(Data provided)
◆ ◆ ◆ ◆ ◆ ◆ ◆

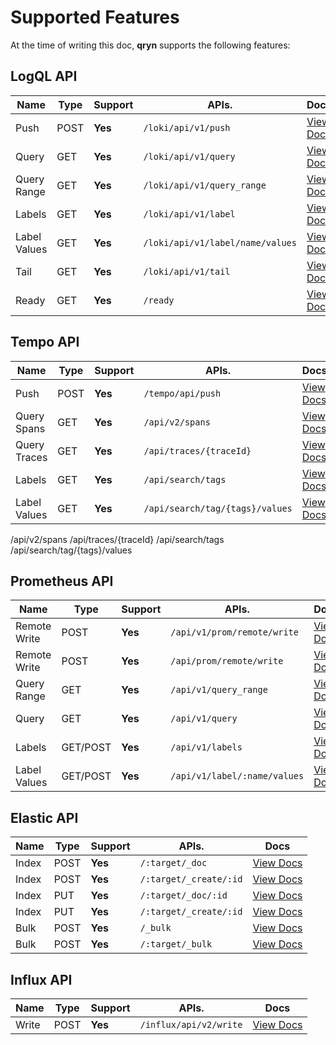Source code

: # Supported Features

At the time of writing this doc, **qryn** supports the following features:

## LogQL API

| **Name**             | **Type**         | **Support**         | **APIs.**               | **Docs**    
|----------------------|------------------|---------------------|-------------------------|--------------
| Push                 | POST             | **Yes**             | `/loki/api/v1/push`        | [View Docs](https://github.com/metrico/qryn/wiki/HTTP-API#logql-http-api)
| Query                | GET              | **Yes**             | `/loki/api/v1/query`       | [View Docs](https://github.com/metrico/qryn/wiki/HTTP-API#logql-http-api)
| Query Range          | GET              | **Yes**             | `/loki/api/v1/query_range` | [View Docs](https://github.com/metrico/qryn/wiki/HTTP-API#logql-http-api)
| Labels               | GET              | **Yes**             | `/loki/api/v1/label`       | [View Docs](https://github.com/metrico/qryn/wiki/HTTP-API#logql-http-api)
| Label Values         | GET              | **Yes**             | `/loki/api/v1/label/name/values` | [View Docs](https://github.com/metrico/qryn/wiki/HTTP-API#logql-http-api)
| Tail                 | GET              | **Yes**             | `/loki/api/v1/tail`        | [View Docs](https://github.com/metrico/qryn/wiki/HTTP-API#logql-http-api)
| Ready                | GET              | **Yes**             | `/ready`                   | [View Docs](https://github.com/metrico/qryn/wiki/HTTP-API#logql-http-api)


## Tempo API

| **Name**             | **Type**           | **Support**         | **APIs.**                         | **Docs**    
|----------------------|--------------------|---------------------|-----------------------------------|--------------
| Push                 | POST               | **Yes**             | `/tempo/api/push`                                | [View Docs](/api/tempo.md)
| Query Spans          | GET                | **Yes**             | `/api/v2/spans`                                | [View Docs](/api/tempo.md)
| Query Traces         | GET                | **Yes**             | `/api/traces/{traceId}`                                | [View Docs](/api/tempo.md)
| Labels               | GET                | **Yes**             | `/api/search/tags`                                | [View Docs](/api/tempo.md)
| Label Values         | GET                | **Yes**             | `/api/search/tag/{tags}/values`                                | [View Docs](/api/tempo.md)


 
 /api/v2/spans
 /api/traces/{traceId}
 /api/search/tags
 /api/search/tag/{tags}/values


## Prometheus API

| **Name**             | **Type**           | **Support**         | **APIs.**                         | **Docs**    
|----------------------|--------------------|---------------------|-----------------------------------|--------------
| Remote Write         | POST               | **Yes**             | `/api/v1/prom/remote/write`       | [View Docs](https://github.com/metrico/qryn/blob/master/qryn.js#L388)
| Remote Write         | POST               | **Yes**             | `/api/prom/remote/write`          | [View Docs](https://github.com/metrico/qryn/blob/master/qryn.js#L388)
| Query Range          | GET                | **Yes**             | `/api/v1/query_range`             | [View Docs](https://github.com/metrico/qryn/blob/master/qryn.js#L392)
| Query                | GET                | **Yes**             | `/api/v1/query`                   | [View Docs](https://github.com/metrico/qryn/blob/master/qryn.js#L392)
| Labels                | GET/POST           | **Yes**             | `/api/v1/labels`                 | [View Docs](https://github.com/metrico/qryn/blob/master/qryn.js#L392)
| Label Values          | GET/POST           | **Yes**             | `/api/v1/label/:name/values`     | [View Docs](https://github.com/metrico/qryn/blob/master/qryn.js#L392)




## Elastic API

| **Name**             | **Type**           | **Support**         | **APIs.**                         | **Docs**    
|----------------------|--------------------|---------------------|-----------------------------------|--------------
| Index                | POST               | **Yes**             | `/:target/_doc`                   | [View Docs](https://github.com/metrico/qryn/blob/master/qryn.js#L318)
| Index                | POST               | **Yes**             | `/:target/_create/:id`            | [View Docs](https://github.com/metrico/qryn/blob/master/qryn.js#L318)
| Index                | PUT                | **Yes**             | `/:target/_doc/:id`               | [View Docs](https://github.com/metrico/qryn/blob/master/qryn.js#L318)
| Index                | PUT                | **Yes**             | `/:target/_create/:id`            | [View Docs](https://github.com/metrico/qryn/blob/master/qryn.js#L318)
| Bulk                 | POST               | **Yes**             | `/_bulk`                          | [View Docs](https://github.com/metrico/qryn/blob/master/qryn.js#L318)
| Bulk                 | POST               | **Yes**             | `/:target/_bulk`                  | [View Docs](https://github.com/metrico/qryn/blob/master/qryn.js#L318)

## Influx API

| **Name**             | **Type**           | **Support**         | **APIs.**                         | **Docs**    
|----------------------|--------------------|---------------------|-----------------------------------|--------------
| Write                | POST              | **Yes**             | `/influx/api/v2/write`             | [View Docs](https://github.com/metrico/qryn/blob/master/qryn.js#L388)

◆ ◆ ◆ ◆ ◆ ◆ ◆

(What you need to do) Show each line of the data that contains the string "spans".

(Result for this exercise)
| Query Spans          | GET                | **Yes**             | `/api/v2/spans`                                | [View Docs](/api/tempo.md)
 /api/v2/spans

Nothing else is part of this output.